Many people hear about the big life that Vancouver Island diving has to offer such as sea lions, seals, giant pacific octopuses, wolf eels and six-gill sharks, but there is also a diverse complement of "macro" (small) life. This includes things like nudibranchs (sea slugs), sculpins, stubby squids, hydroids, anemones and the like. The stunning purple, orange and red colours of these critters make for unbelievably vibrant photos. BC is also known for its "kelp forest" diving. When the visibility is good, nothing is more breath taking than looking up at the sun from the shallows amidst a kelp forest.
BC is also known for its artificial reefs.

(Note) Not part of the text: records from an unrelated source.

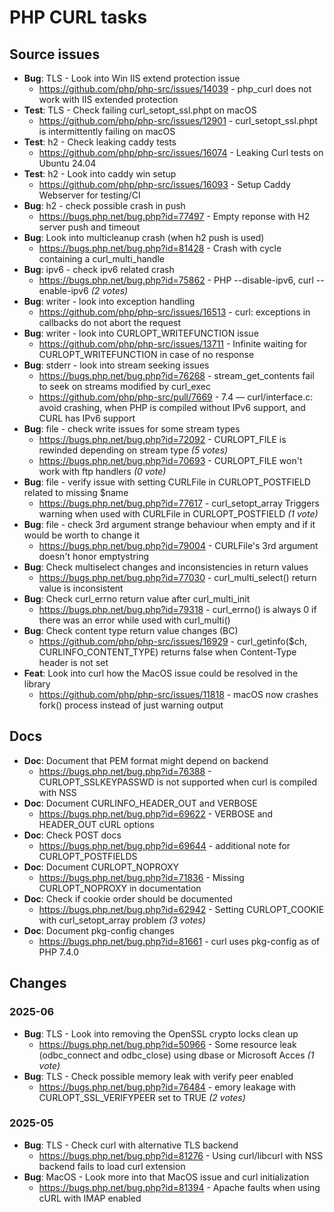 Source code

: # PHP CURL tasks

## Source issues

- **Bug**: TLS - Look into Win IIS extend protection issue
  - https://github.com/php/php-src/issues/14039 - php_curl does not work with IIS extended protection 
- **Test**: TLS - Check failing curl_setopt_ssl.phpt on macOS
  - https://github.com/php/php-src/issues/12901 - curl_setopt_ssl.phpt is intermittently failing on macOS
- **Test**: h2 - Check leaking caddy tests
  - https://github.com/php/php-src/issues/16074 - Leaking Curl tests on Ubuntu 24.04
- **Test**: h2 - Look into caddy win setup
  - https://github.com/php/php-src/issues/16093 - Setup Caddy Webserver for testing/CI
- **Bug**: h2 - check possible crash in push
  - https://bugs.php.net/bug.php?id=77497 - Empty reponse with H2 server push and timeout
- **Bug**: Look into multicleanup crash (when h2 push is used)
  - https://bugs.php.net/bug.php?id=81428 - Crash with cycle containing a curl_multi_handle
- **Bug**: ipv6 - check ipv6 related crash
  - https://bugs.php.net/bug.php?id=75862 - PHP --disable-ipv6, curl --enable-ipv6 _(2 votes)_
- **Bug**: writer - look into exception handling
  - https://github.com/php/php-src/issues/16513 - curl: exceptions in callbacks do not abort the request
- **Bug**: writer - look into CURLOPT_WRITEFUNCTION issue
  - https://github.com/php/php-src/issues/13711 - Infinite waiting for CURLOPT_WRITEFUNCTION in case of no response
- **Bug**: stderr - look into stream seeking issues
  - https://bugs.php.net/bug.php?id=76268 - stream_get_contents fail to seek on streams modified by curl_exec
  - https://github.com/php/php-src/pull/7669 - 7.4 — curl/interface.c: avoid crashing, when PHP is compiled without IPv6 support, and CURL has IPv6 support
- **Bug**: file - check write issues for some stream types
  - https://bugs.php.net/bug.php?id=72092 - CURLOPT_FILE is rewinded depending on stream type _(5 votes)_
  - https://bugs.php.net/bug.php?id=70693 - CURLOPT_FILE won't work with ftp handlers _(0 vote)_
- **Bug**: file - verify issue with setting CURLFile in CURLOPT_POSTFIELD related to missing $name
  - https://bugs.php.net/bug.php?id=77617 - curl_setopt_array Triggers warning when used with CURLFile in CURLOPT_POSTFIELD _(1 vote)_
- **Bug**: file - check 3rd argument strange behaviour when empty and if it would be worth to change it
  - https://bugs.php.net/bug.php?id=79004 - CURLFile's 3rd argument doesn't honor emptystring
- **Bug**: Check multiselect changes and inconsistencies in return values
  - https://bugs.php.net/bug.php?id=77030 - curl_multi_select() return value is inconsistent
- **Bug**: Check curl_errno return value after curl_multi_init
  - https://bugs.php.net/bug.php?id=79318 - curl_errno() is always 0 if there was an error while used with curl_multi()
- **Bug**: Check content type return value changes (BC)
  - https://github.com/php/php-src/issues/16929 - curl_getinfo($ch, CURLINFO_CONTENT_TYPE) returns false when Content-Type header is not set
- **Feat**: Look into curl how the MacOS issue could be resolved in the library
  - https://github.com/php/php-src/issues/11818 - macOS now crashes fork() process instead of just warning output

## Docs

- **Doc**: Document that PEM format might depend on backend
  - https://bugs.php.net/bug.php?id=76388 - CURLOPT_SSLKEYPASSWD is not supported when curl is compiled with NSS
- **Doc**: Document CURLINFO_HEADER_OUT and VERBOSE
  - https://bugs.php.net/bug.php?id=69622 - VERBOSE and HEADER_OUT cURL options
- **Doc**: Check POST docs
  - https://bugs.php.net/bug.php?id=69644 - additional note for CURLOPT_POSTFIELDS
- **Doc**: Document CURLOPT_NOPROXY
  - https://bugs.php.net/bug.php?id=71836 - Missing CURLOPT_NOPROXY in documentation
- **Doc**: Check if cookie order should be documented
  - https://bugs.php.net/bug.php?id=62942 - Setting CURLOPT_COOKIE with curl_setopt_array problem _(3 votes)_
- **Doc**: Document pkg-config changes
  - https://bugs.php.net/bug.php?id=81661 - curl uses pkg-config as of PHP 7.4.0


## Changes

### 2025-06

- **Bug**: TLS - Look into removing the OpenSSL crypto locks clean up
  - https://bugs.php.net/bug.php?id=50966 - Some resource leak (odbc_connect and odbc_close) using dbase or Microsoft Acces _(1 vote)_
- **Bug**: TLS - Check possible memory leak with verify peer enabled
  - https://bugs.php.net/bug.php?id=76484 - emory leakage with CURLOPT_SSL_VERIFYPEER set to TRUE _(2 votes)_

### 2025-05

- **Bug**: TLS - Check curl with alternative TLS backend 
  - https://bugs.php.net/bug.php?id=81276 - Using curl/libcurl with NSS backend fails to load curl extension
- **Bug**: MacOS - Look more into that MacOS issue and curl initialization
  - https://bugs.php.net/bug.php?id=81394 - Apache faults when using cURL with IMAP enabled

The Artificial Reef Society of British Columbia has been sinking decommissioned ships and even a Boeing 737 airplane for nearly three decades. Established artificial reefs like the HMCS Mckenzie, HMCS Saskatchewan and the 442' HMCS Cape Breton are covered in a sea of plumose anemones and a diverse range of nudibranchs. For the more technical oriented divers, there are several cut aways in the ships to allow for easy penetration and exploration. More recently, the HMCS Annapolis was sunk in Howe Sound (Vancouver). The only larger artificial reef outside of BC is the USS Oriskany - an 888' long aircraft carrier in Florida.
The club frequently plans trips to Barkley Sound (six gill sharks!), Hornby Island (sea lions!) and Port Hardy (simply the best!), as well as other day charters out of Victoria and Nanaimo to places like the artificial reefs (wrecks charters) and Race Rocks on the southwestern most tip of the Island. We also do open water oriented charters that anyone can participate in in the Saanich Inlet as well as Arbutus Island by the Swartz Bay Ferry Terminal and the 175' GB Church artificial reef which sits within open water depth limits.
The club also hosts dives all over Victoria including Sannich Inlet, the aforementioned Ten Mile Point, and Victoria's most popular dive site, Ogden Point.